Greek Exports to US Hold Steady Despite Trump’s Tariff Escalation


Greek exports to the United States have held firm through the first eight months of 2025, weathering the turbulence created by President Donald Trump’s tariff increases and months of uncertainty over the future of transatlantic trade.

According to a report by the commercial office of the Greek Embassy in Washington, Greek shipments to the American market totaled 1.57 billion euros during that period, essentially unchanged from a year earlier. The report shows a marginal decline of 0.07 percent, a figure that underscores the sector’s resilience amid political volatility and shifting trade rules.

The stability masks sharp differences inside the export portfolio.
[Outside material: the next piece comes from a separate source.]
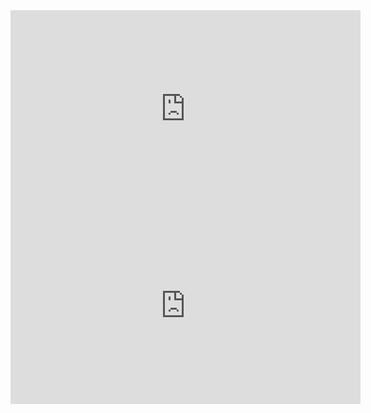 <iframe width="560" height="315" src="https://www.youtube.com/embed/eqtWJAqltjU" title="YouTube video player" frameborder="0" allow="accelerometer; autoplay; clipboard-write; encrypted-media; gyroscope; picture-in-picture" allowfullscreen></iframe>


<iframe width="560" height="315" src="https://www.youtube.com/embed/O9mAVnAnlQI" title="YouTube video player" frameborder="0" allow="accelerometer; autoplay; clipboard-write; encrypted-media; gyroscope; picture-in-picture" allowfullscreen></iframe>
Sales of agricultural products dipped, including olives, cheeses, peaches and prepared foods. Kiwis were the only notable exception, benefiting from a continued zero tariff rate.

Those losses, however, were more than offset by a surge in industrial goods, many of which now face significantly higher duties. Aluminum sheets posted strong gains. Shipments of iron pipes used in oil and gas infrastructure multiplied. Exports of aircraft components rose more than expected.

Notably, the steepest increases came in categories subject to a 50 percent tariff, suggesting that large contracts, steady demand and limited global competition helped insulate Greek exporters from the new costs.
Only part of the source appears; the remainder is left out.